По мнению многих, Юз мог бы провести любое из этих мероприятий, если бы сумел заручиться поддержкой большинства членов парламента от лейбористской партии. Но этого он не мог добиться и боялся приблизить срок выборов. Юз был исключен из состава лейбористской партии за то, что упорно проводил политику, против которой возражало большинство ее членов. Это привело к расколу в рядах лейбористской партии и вскоре сделало выборы неизбежными.

Избирательная кампания протекала более или менее спокойно. Было, конечно, несколько бурных митингов, но почти никто не сомневался, что результаты референдума отразятся на выборах. Этого, однако, не произошло: многие члены лейбористской партии потеряли свои места в парламенте, и оппозиция получила перевес. Даже Моррис был несколько озадачен этим, хотя сторонники воинской повинности предавались бурному ликованию. Выборы рассматривались как триумф самого Юза и проводимой им политики «войны до победного конца». Значили ли эти выборы, что население пересмотрело свой взгляд на всеобщую воинскую повинность? Или же выборы лишь подтвердили, что народ Австралии пойдет на все, чтобы выиграть войну, только не на введение воинской повинности? После программной речи Юза стало ясно, что предстоит новый референдум.

Первый референдум поднял немало мути со дна, и кое-какие факты стали достоянием гласности еще до проведения второго референдума.

Разоблачение мальтийской авантюры сильно повлияло на обитателей приисков и заставило многих вторично голосовать против введения воинской повинности. Всем было известно, что еще до первого референдума сотни безработных бродили по стране в поисках заработка. Мистера Юза обвиняли в том, что он выписал в Австралию большую партию мальтийцев, которых предполагалось использовать на строительстве трансконтинентальной железной дороги. Он отрицал это. Но после референдума правда все же просочилась наружу. Французский пароход «Ганже» уже подходил к западному побережью Австралии, имея на борту двести сорок мальтийцев, когда французскому консулу в Сиднее поручили предупредить капитана судна, чтобы он не заходил ни в один из портов западного побережья. Капитан получил указание запастись углем в Аделаиде и поставить судно в карантин; распустив слух, что судно направляется в Нумею, он должен был сбавить ход и прибыть в Мельбурн не раньше, чем через два дня после голосования. У Тома имелись копии соответствующих телеграмм.
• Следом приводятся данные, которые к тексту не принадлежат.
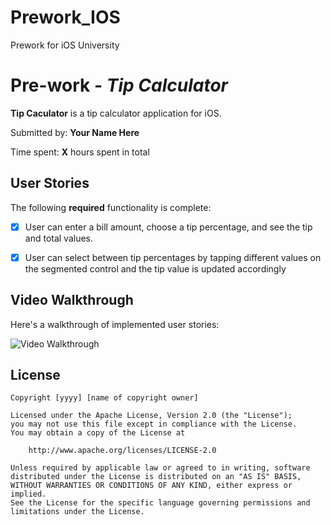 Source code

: # Prework_IOS
Prework for iOS University

# Pre-work - *Tip Calculator*

**Tip Caculator** is a tip calculator application for iOS.

Submitted by: **Your Name Here**

Time spent: **X** hours spent in total

## User Stories

The following **required** functionality is complete:

* [X] User can enter a bill amount, choose a tip percentage, and see the tip and total values.
* [X] User can select between tip percentages by tapping different values on the segmented control and the tip value is updated accordingly



## Video Walkthrough

Here's a walkthrough of implemented user stories:

<img src='https://imgur.com/a/FOz3AVq.gif' title='Video Walkthrough' width='' alt='Video Walkthrough' />

## License

    Copyright [yyyy] [name of copyright owner]

    Licensed under the Apache License, Version 2.0 (the "License");
    you may not use this file except in compliance with the License.
    You may obtain a copy of the License at

        http://www.apache.org/licenses/LICENSE-2.0

    Unless required by applicable law or agreed to in writing, software
    distributed under the License is distributed on an "AS IS" BASIS,
    WITHOUT WARRANTIES OR CONDITIONS OF ANY KIND, either express or implied.
    See the License for the specific language governing permissions and
    limitations under the License.
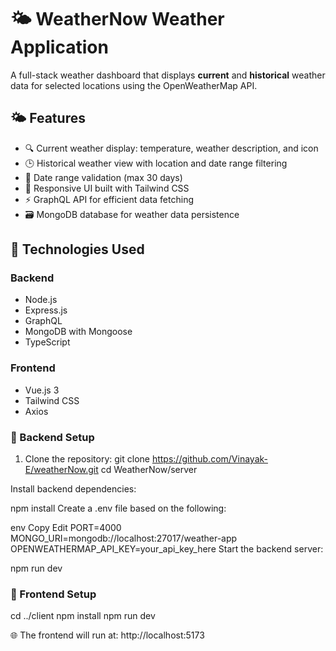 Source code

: # 🌤️ WeatherNow Weather Application

A full-stack weather dashboard that displays **current** and **historical** weather data for selected locations using the OpenWeatherMap API.

## 🌤️ Features

- 🔍 Current weather display: temperature, weather description, and icon
- 🕒 Historical weather view with location and date range filtering
- 📅 Date range validation (max 30 days)
- 📱 Responsive UI built with Tailwind CSS
- ⚡ GraphQL API for efficient data fetching
- 🗃️ MongoDB database for weather data persistence

## 🧰 Technologies Used

### Backend
- Node.js
- Express.js
- GraphQL
- MongoDB with Mongoose
- TypeScript

### Frontend
- Vue.js 3
- Tailwind CSS
- Axios

### 🔧 Backend Setup

1. Clone the repository: git clone https://github.com/Vinayak-E/weatherNow.git
cd WeatherNow/server

Install backend dependencies:

npm install
Create a .env file based on the following:

env
Copy
Edit
PORT=4000
MONGO_URI=mongodb://localhost:27017/weather-app
OPENWEATHERMAP_API_KEY=your_api_key_here
Start the backend server:

npm run dev


### 🎨 Frontend Setup

cd ../client
npm install
npm run dev

🌐 The frontend will run at:
http://localhost:5173 
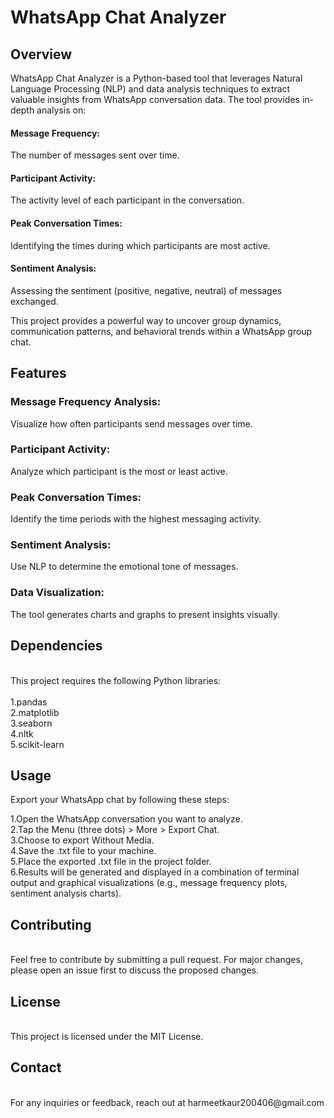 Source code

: # WhatsApp Chat Analyzer
## Overview
WhatsApp Chat Analyzer is a Python-based tool that leverages Natural Language Processing (NLP) and data analysis techniques to extract valuable insights from WhatsApp conversation data. The tool provides in-depth analysis on:
<br>
#### Message Frequency: 
The number of messages sent over time.

#### Participant Activity: 
The activity level of each participant in the conversation.

#### Peak Conversation Times: 
Identifying the times during which participants are most active.

#### Sentiment Analysis:
Assessing the sentiment (positive, negative, neutral) of messages exchanged.

This project provides a powerful way to uncover group dynamics, communication patterns, and behavioral trends within a WhatsApp group chat.
<br>
## Features
### Message Frequency Analysis:
Visualize how often participants send messages over time.
<br>
### Participant Activity: 
Analyze which participant is the most or least active.
<br>
### Peak Conversation Times: 
Identify the time periods with the highest messaging activity.
<br>
### Sentiment Analysis: 
Use NLP to determine the emotional tone of messages.
<br>
### Data Visualization: 
The tool generates charts and graphs to present insights visually.

## Dependencies
<br>
This project requires the following Python libraries:
<br>
<br>
1.pandas<br>
2.matplotlib<br>
3.seaborn<br>
4.nltk<br>
5.scikit-learn<br>



## Usage
Export your WhatsApp chat by following these steps:

1.Open the WhatsApp conversation you want to analyze.<br>
2.Tap the Menu (three dots) > More > Export Chat.<br>
3.Choose to export Without Media.<br>
4.Save the .txt file to your machine.<br>
5.Place the exported .txt file in the project folder.<br>
6.Results will be generated and displayed in a combination of terminal output and graphical visualizations (e.g., message frequency plots, sentiment analysis charts).<br>

## Contributing
<br>
Feel free to contribute by submitting a pull request. For major changes, please open an issue first to discuss the proposed changes.
<br>

## License
<br>
This project is licensed under the MIT License.
<br>

## Contact
<br>
For any inquiries or feedback, reach out at harmeetkaur200406@gmail.com





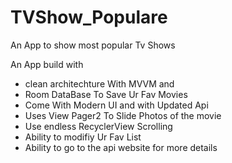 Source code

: # TVShow_Populare
An App to show most popular Tv Shows  


An App build with 


- clean architechture With MVVM and 
- Room DataBase To Save Ur Fav Movies 
- Come With Modern UI and with Updated Api 
- Uses View Pager2 To Slide Photos of the movie
- Use endless RecyclerView Scrolling
- Ability to modifiy Ur Fav List
- Ability to go to the api website for more details
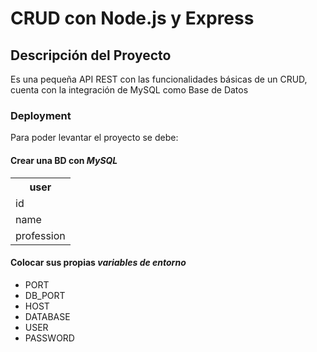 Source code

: # CRUD con Node.js y Express

## Descripción del Proyecto

Es una pequeña API REST con las funcionalidades básicas de un CRUD, cuenta con la integración de MySQL como Base de Datos

### Deployment

Para poder levantar el proyecto se debe:

#### Crear una BD con _MySQL_

<table> 
    <tr>
        <th>user</th>
    </tr>
    <tr>
        <td>id</td>
    </tr>
    <tr>
        <td>name</td>
    </tr>
    <tr>
        <td>profession</td>
    </tr>
<table/>

#### Colocar sus propias _variables de entorno_

- PORT
- DB_PORT
- HOST
- DATABASE
- USER
- PASSWORD
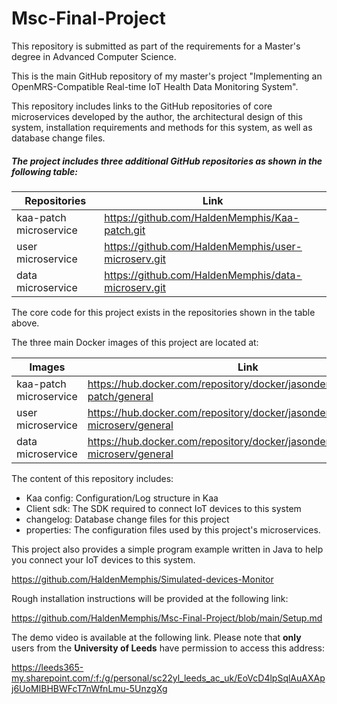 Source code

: # Msc-Final-Project
This repository is submitted as part of the requirements for a Master's degree in Advanced Computer Science.

This is the main GitHub repository of my master's project "Implementing an OpenMRS-Compatible Real-time IoT Health Data Monitoring System".

This repository includes links to the GitHub repositories of core microservices developed by the author, the architectural design of this system, installation requirements and methods for this system, as well as database change files.

##### The project includes three additional GitHub repositories as shown in the following table:

| Repositories           | Link                                                |
| ---------------------- | --------------------------------------------------- |
| kaa-patch microservice | https://github.com/HaldenMemphis/Kaa-patch.git      |
| user microservice      | https://github.com/HaldenMemphis/user-microserv.git |
| data microservice      | https://github.com/HaldenMemphis/data-microserv.git |

The core code for this project exists in the repositories shown in the table above.

The three main Docker images of this project are located at:

| Images                 | Link                                                         |
| ---------------------- | ------------------------------------------------------------ |
| kaa-patch microservice | https://hub.docker.com/repository/docker/jasondennis12138/kaa-patch/general |
| user microservice      | https://hub.docker.com/repository/docker/jasondennis12138/user-microserv/general |
| data microservice      | https://hub.docker.com/repository/docker/jasondennis12138/data-microserv/general |

The content of this repository includes:

+ Kaa config: Configuration/Log structure in Kaa
+ Client sdk: The SDK required to connect IoT devices to this system
+ changelog:  Database change files for this project
+ properties:  The configuration files used by this project's microservices.

This project also provides a simple program example written in Java to help you connect your IoT devices to this system.

https://github.com/HaldenMemphis/Simulated-devices-Monitor

Rough installation instructions will be provided at the following link:

https://github.com/HaldenMemphis/Msc-Final-Project/blob/main/Setup.md

The demo video is available at the following link. Please note that **only** users from the **University of Leeds** have permission to access this address:

https://leeds365-my.sharepoint.com/:f:/g/personal/sc22yl_leeds_ac_uk/EoVcD4lpSqlAuAXApj6UoMIBHBWFcT7nWfnLmu-5UnzgXg
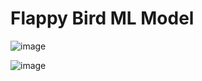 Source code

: # Flappy Bird ML Model



![image](https://github.com/LegendLeaks/FlappyBird-Machine-Learning-Model/assets/79763213/37f5d27e-47da-4d1d-a74c-c9104d9ccf66)

![image](https://github.com/LegendLeaks/FlappyBird-Machine-Learning-Model/assets/79763213/fb878a3c-fa81-4667-acdd-2325761b17e8)
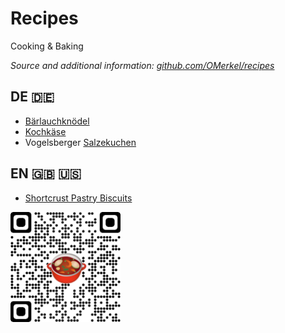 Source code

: # Recipes
Cooking &amp; Baking

<em>Source and additional information: [github.com/OMerkel/recipes]( https://github.com/OMerkel/recipes ) </em>

## DE 🇩🇪
* [Bärlauchknödel]( https://omerkel.github.io/recipes/de/html/bärlauchknödel.html )
* [Kochkäse]( https://omerkel.github.io/recipes/de/html/kochkäse.html )
* Vogelsberger [Salzekuchen]( https://omerkel.github.io/recipes/de/html/salzekuchen.html )

## EN 🇬🇧 🇺🇸
* [Shortcrust Pastry Biscuits]( https://omerkel.github.io/recipes/en/html/shortcrust%20pastry%20biscuits.html )

<img src="./img/qrcode_omerkel.github.io_recipes.png" alt="Enjoy your meal…" width="35%"/>

<!-- Helpful tool: https://asciidoclive.com/ -->
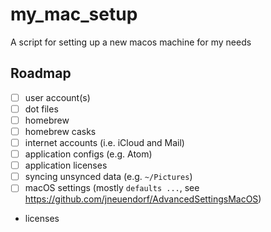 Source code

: # my_mac_setup
A script for setting up a new macos machine for my needs


## Roadmap

- [ ] user account(s)
- [ ] dot files
- [ ] homebrew
- [ ] homebrew casks
- [ ] internet accounts (i.e. iCloud and Mail)
- [ ] application configs (e.g. Atom)
- [ ] application licenses
- [ ] syncing unsynced data (e.g. `~/Pictures`)
- [ ] macOS settings (mostly `defaults ...`, see https://github.com/jneuendorf/AdvancedSettingsMacOS)
- licenses
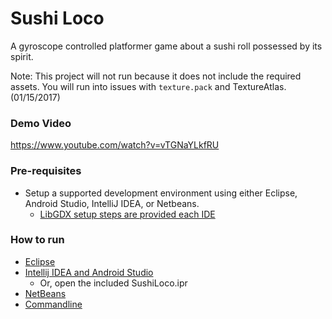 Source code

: # Sushi Loco
A gyroscope controlled platformer game about a sushi roll possessed by its spirit.

Note: This project will not run because it does not include the required assets. 
You will run into issues with `texture.pack` and TextureAtlas. (01/15/2017)

### Demo Video
https://www.youtube.com/watch?v=vTGNaYLkfRU

### Pre-requisites
- Setup a supported development environment using either Eclipse, Android Studio, IntelliJ IDEA, or Netbeans. 
	- [LibGDX setup steps are provided each IDE](https://github.com/libgdx/libgdx/wiki/Setting-up-your-Development-Environment-%28Eclipse%2C-Intellij-IDEA%2C-NetBeans%29)

### How to run
- [Eclipse](https://github.com/libgdx/libgdx/wiki/Gradle-and-Eclipse)
- [Intellij IDEA and Android Studio](https://github.com/libgdx/libgdx/wiki/Gradle-and-Intellij-IDEA)
	- Or, open the included SushiLoco.ipr
- [NetBeans](https://github.com/libgdx/libgdx/wiki/Gradle-and-NetBeans)
- [Commandline](https://github.com/libgdx/libgdx/wiki/Gradle-on-the-Commandline)
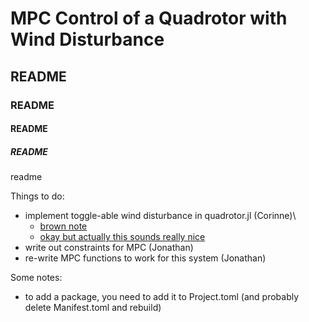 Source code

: # MPC Control of a Quadrotor with Wind Disturbance

## README

### README

#### README

##### README

readme

Things to do:
- implement toggle-able wind disturbance in quadrotor.jl (Corinne)\
    - [brown note](https://www.youtube.com/watch?v=mQFL-NLh0O8)
    - [okay but actually this sounds really nice](https://www.youtube.com/watch?v=hXetO_bYcMo)
- write out constraints for MPC (Jonathan)
- re-write MPC functions to work for this system (Jonathan)

Some notes:
- to add a package, you need to add it to Project.toml (and probably delete Manifest.toml and rebuild)
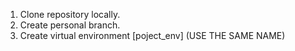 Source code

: 1. Clone repository locally.
2. Create personal branch.
3. Create virtual environment [poject_env] (USE THE SAME NAME)
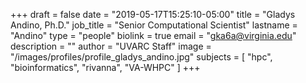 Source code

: +++
draft = false
date = "2019-05-17T15:25:10-05:00"
title = "Gladys Andino, Ph.D."
job_title = "Senior Computational Scientist"
lastname = "Andino"
type = "people"
biolink = true
email = "gka6a@virginia.edu"
description = ""
author = "UVARC Staff"
image = "/images/profiles/profile_gladys_andino.jpg"
subjects = [
  "hpc",
  "bioinformatics",
  "rivanna",
  "VA-WHPC"
]
+++

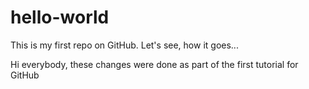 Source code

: # hello-world
This is my first repo on GitHub. Let's see, how it goes...

Hi everybody, these changes were done as part of the first tutorial for GitHub

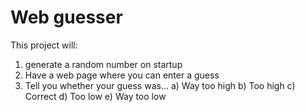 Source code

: # Web guesser

This project will:
1) generate a random number on startup
2) Have a web page where you can enter a guess
3) Tell you whether your guess was…
  a) Way too high
  b) Too high
  c) Correct
  d) Too low
  e) Way too low
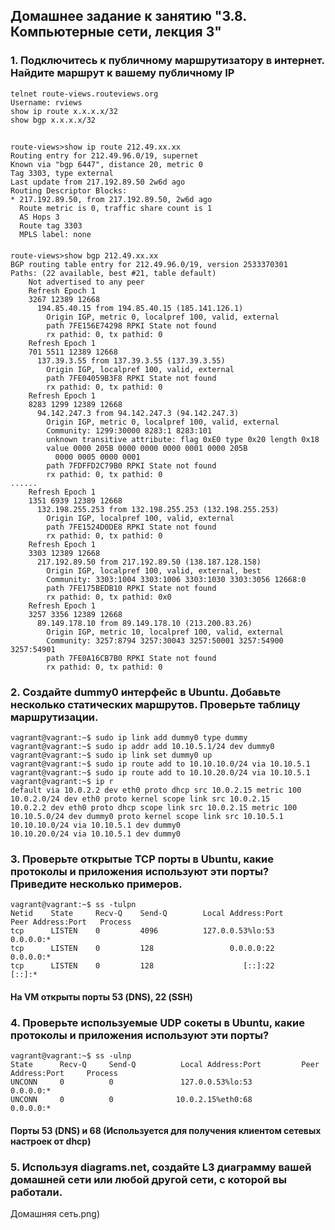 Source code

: ## Домашнее задание к занятию "3.8. Компьютерные сети, лекция 3"
### 1. Подключитесь к публичному маршрутизатору в интернет. Найдите маршрут к вашему публичному IP
    telnet route-views.routeviews.org
    Username: rviews
    show ip route x.x.x.x/32
    show bgp x.x.x.x/32
##
    route-views>show ip route 212.49.xx.xx
    Routing entry for 212.49.96.0/19, supernet
    Known via "bgp 6447", distance 20, metric 0
    Tag 3303, type external
    Last update from 217.192.89.50 2w6d ago
    Routing Descriptor Blocks:
    * 217.192.89.50, from 217.192.89.50, 2w6d ago
      Route metric is 0, traffic share count is 1
      AS Hops 3
      Route tag 3303
      MPLS label: none
####
    route-views>show bgp 212.49.xx.xx
    BGP routing table entry for 212.49.96.0/19, version 2533370301
    Paths: (22 available, best #21, table default)
        Not advertised to any peer
        Refresh Epoch 1
        3267 12389 12668
          194.85.40.15 from 194.85.40.15 (185.141.126.1)
            Origin IGP, metric 0, localpref 100, valid, external
            path 7FE156E74298 RPKI State not found
            rx pathid: 0, tx pathid: 0
        Refresh Epoch 1
        701 5511 12389 12668
          137.39.3.55 from 137.39.3.55 (137.39.3.55)
            Origin IGP, localpref 100, valid, external
            path 7FE04059B3F8 RPKI State not found
            rx pathid: 0, tx pathid: 0
        Refresh Epoch 1
        8283 1299 12389 12668
          94.142.247.3 from 94.142.247.3 (94.142.247.3)
            Origin IGP, metric 0, localpref 100, valid, external
            Community: 1299:30000 8283:1 8283:101
            unknown transitive attribute: flag 0xE0 type 0x20 length 0x18
            value 0000 205B 0000 0000 0000 0001 0000 205B
              0000 0005 0000 0001
            path 7FDFFD2C79B0 RPKI State not found
            rx pathid: 0, tx pathid: 0
    ......
        Refresh Epoch 1
        1351 6939 12389 12668
          132.198.255.253 from 132.198.255.253 (132.198.255.253)
            Origin IGP, localpref 100, valid, external
            path 7FE1524D0DE8 RPKI State not found
            rx pathid: 0, tx pathid: 0
        Refresh Epoch 1
        3303 12389 12668
          217.192.89.50 from 217.192.89.50 (138.187.128.158)
            Origin IGP, localpref 100, valid, external, best
            Community: 3303:1004 3303:1006 3303:1030 3303:3056 12668:0
            path 7FE175BEDB10 RPKI State not found
            rx pathid: 0, tx pathid: 0x0
        Refresh Epoch 1
        3257 3356 12389 12668
          89.149.178.10 from 89.149.178.10 (213.200.83.26)
            Origin IGP, metric 10, localpref 100, valid, external
            Community: 3257:8794 3257:30043 3257:50001 3257:54900 3257:54901
            path 7FE0A16CB7B0 RPKI State not found
            rx pathid: 0, tx pathid: 0

### 2. Создайте dummy0 интерфейс в Ubuntu. Добавьте несколько статических маршрутов. Проверьте таблицу маршрутизации.
    vagrant@vagrant:~$ sudo ip link add dummy0 type dummy
    vagrant@vagrant:~$ sudo ip addr add 10.10.5.1/24 dev dummy0
    vagrant@vagrant:~$ sudo ip link set dummy0 up
    vagrant@vagrant:~$ sudo ip route add to 10.10.10.0/24 via 10.10.5.1
    vagrant@vagrant:~$ sudo ip route add to 10.10.20.0/24 via 10.10.5.1
    vagrant@vagrant:~$ ip r
    default via 10.0.2.2 dev eth0 proto dhcp src 10.0.2.15 metric 100
    10.0.2.0/24 dev eth0 proto kernel scope link src 10.0.2.15
    10.0.2.2 dev eth0 proto dhcp scope link src 10.0.2.15 metric 100
    10.10.5.0/24 dev dummy0 proto kernel scope link src 10.10.5.1
    10.10.10.0/24 via 10.10.5.1 dev dummy0
    10.10.20.0/24 via 10.10.5.1 dev dummy0

### 3. Проверьте открытые TCP порты в Ubuntu, какие протоколы и приложения используют эти порты? Приведите несколько примеров.
    vagrant@vagrant:~$ ss -tulpn
    Netid    State     Recv-Q    Send-Q        Local Address:Port       Peer Address:Port   Process
    tcp      LISTEN    0         4096          127.0.0.53%lo:53              0.0.0.0:*
    tcp      LISTEN    0         128                 0.0.0.0:22              0.0.0.0:*
    tcp      LISTEN    0         128                    [::]:22                 [::]:*
#### На VM открыты порты 53 (DNS), 22 (SSH)
    
### 4. Проверьте используемые UDP сокеты в Ubuntu, какие протоколы и приложения используют эти порты?
    vagrant@vagrant:~$ ss -ulnp
    State      Recv-Q     Send-Q          Local Address:Port         Peer Address:Port     Process
    UNCONN     0          0               127.0.0.53%lo:53                0.0.0.0:*
    UNCONN     0          0              10.0.2.15%eth0:68                0.0.0.0:*
#### Порты 53 (DNS) и 68 (Используется для получения клиентом сетевых настроек от dhcp)

### 5. Используя diagrams.net, создайте L3 диаграмму вашей домашней сети или любой другой сети, с которой вы работали.
Домашняя сеть.png)
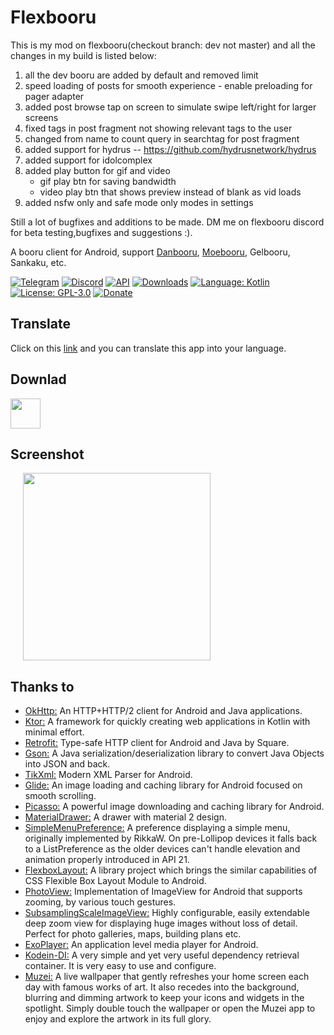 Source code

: # Flexbooru

This is my mod on flexbooru(checkout branch: dev not master) and all the changes in my build is listed below:
1. all the dev booru are added by default and removed limit
2. speed loading of posts for smooth experience   - enable preloading for pager adapter
3. added post browse tap on screen to simulate swipe left/right for larger screens
4. fixed tags in post fragment not showing relevant tags to the user
5. changed from name to count query in searchtag for post fragment
6. added support for hydrus -- https://github.com/hydrusnetwork/hydrus
7. added support for idolcomplex
8. added play button for gif and video
    - gif play btn for saving bandwidth
    - video play btn that shows preview instead of blank as vid loads
9. added nsfw only and safe mode only modes in settings

Still a lot of bugfixes and additions to be made. DM me on flexbooru discord for beta testing,bugfixes and suggestions :).

A booru client for Android, support [Danbooru](https://github.com/r888888888/danbooru), [Moebooru](https://github.com/moebooru/moebooru), Gelbooru, Sankaku, etc.

[![Telegram](https://img.shields.io/badge/chat-Telegram-blue.svg)](https://t.me/flexbooru)
[![Discord](https://img.shields.io/discord/555912761742458880.svg?label=discord)](https://discord.gg/zxAX5Jh)
[![API](https://img.shields.io/badge/API-21%2B-brightgreen.svg?style=flat)](https://android-arsenal.com/api?level=21)
[![Downloads](https://img.shields.io/github/downloads/flexbooru/flexbooru/total.svg)](https://github.com/flexbooru/flexbooru/releases)
[![Language: Kotlin](https://img.shields.io/github/languages/top/flexbooru/flexbooru.svg)](https://github.com/flexbooru/flexbooru/search?l=kotlin)
[![License: GPL-3.0](https://img.shields.io/badge/license-GPL--3.0-orange.svg)](https://www.gnu.org/licenses/gpl-3.0)
[![Donate](https://img.shields.io/badge/Donate-PayPal-green.svg?label=donate)](https://www.paypal.me/fiepi)

## Translate
Click on this [link](https://crowdin.com/project/flexbooru) and you can translate this app into your language.

## Downlad
<a href="https://play.google.com/store/apps/details?id=onlymash.flexbooru.play"><img src="https://play.google.com/intl/en_us/badges/images/generic/en-play-badge.png" height="48"></a>

## Screenshot
<img src="art/screenshot.webp" height="300" hspace="20">

## Thanks to

- [OkHttp:](https://github.com/square/okhttp) An HTTP+HTTP/2 client for Android and Java applications. 
- [Ktor:](https://github.com/ktorio/ktor) A framework for quickly creating web applications in Kotlin with minimal effort.
- [Retrofit:](https://github.com/square/retrofit) Type-safe HTTP client for Android and Java by Square.
- [Gson:](https://github.com/google/gson) A Java serialization/deserialization library to convert Java Objects into JSON and back.
- [TikXml:](https://github.com/Tickaroo/tikxml) Modern XML Parser for Android.
- [Glide:](https://github.com/bumptech/glide) An image loading and caching library for Android focused on smooth scrolling.
- [Picasso:](https://github.com/square/picasso) A powerful image downloading and caching library for Android.
- [MaterialDrawer:](https://github.com/mikepenz/MaterialDrawer) A drawer with material 2 design.
- [SimpleMenuPreference:](https://github.com/takisoft/preferencex-android) A preference displaying a simple menu, originally implemented by RikkaW. On pre-Lollipop devices it falls back to a ListPreference as the older devices can't handle elevation and animation properly introduced in API 21.
- [FlexboxLayout:](https://github.com/google/flexbox-layout) A library project which brings the similar capabilities of CSS Flexible Box Layout Module to Android.
- [PhotoView:](https://github.com/chrisbanes/PhotoView) Implementation of ImageView for Android that supports zooming, by various touch gestures.
- [SubsamplingScaleImageView:](https://github.com/davemorrissey/subsampling-scale-image-view) Highly configurable, easily extendable deep zoom view for displaying huge images without loss of detail. Perfect for photo galleries, maps, building plans etc.
- [ExoPlayer:](https://github.com/google/ExoPlayer) An application level media player for Android.
- [Kodein-DI:](https://github.com/Kodein-Framework/Kodein-DI) A very simple and yet very useful dependency retrieval container. It is very easy to use and configure.
- [Muzei:](https://github.com/romannurik/muzei) A live wallpaper that gently refreshes your home screen each day with famous works of art. It also recedes into the background, blurring and dimming artwork to keep your icons and widgets in the spotlight. Simply double touch the wallpaper or open the Muzei app to enjoy and explore the artwork in its full glory.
Результаты голосования в армии долго держались в тайне; на этом основании широко распространилось мнение, что данные были «подправлены» с тем, чтобы сторонники всеобщей воинской повинности оказались в большинстве.

В течение месяцев, предшествовавших второму референдуму, чрезвычайно усилились строгости цензуры. Преследования и оскорбления тех, кто выступал против воинской повинности, приняли угрожающие размеры.

«К оружию, капиталисты, священники, политические деятели, издатели газет и прочие патриоты тыла! Вы нужны стране не в тылу, а в окопах! Рабочие, следуйте примеру своих хозяев!»

Читая подобные плакаты, многие усмехались, не придавая им, однако, большого значения.

Каково же было всеобщее изумление, когда выяснилось, что автор плаката арестован и приговорен к пятнадцати месяцам тюремного заключения.

Вскоре в Сиднее было арестовано двенадцать членов ИРМ и суд приговорил их к тюремному заключению сроком от десяти до пятнадцати лет, а организация «Индустриальные рабочие мира» была объявлена вне закона. Затем на Западе десять человек были обвинены в том, что вместе с этими членами ИРМ они замышляли «вызвать возмущение и недовольство среди подданных его величества короля».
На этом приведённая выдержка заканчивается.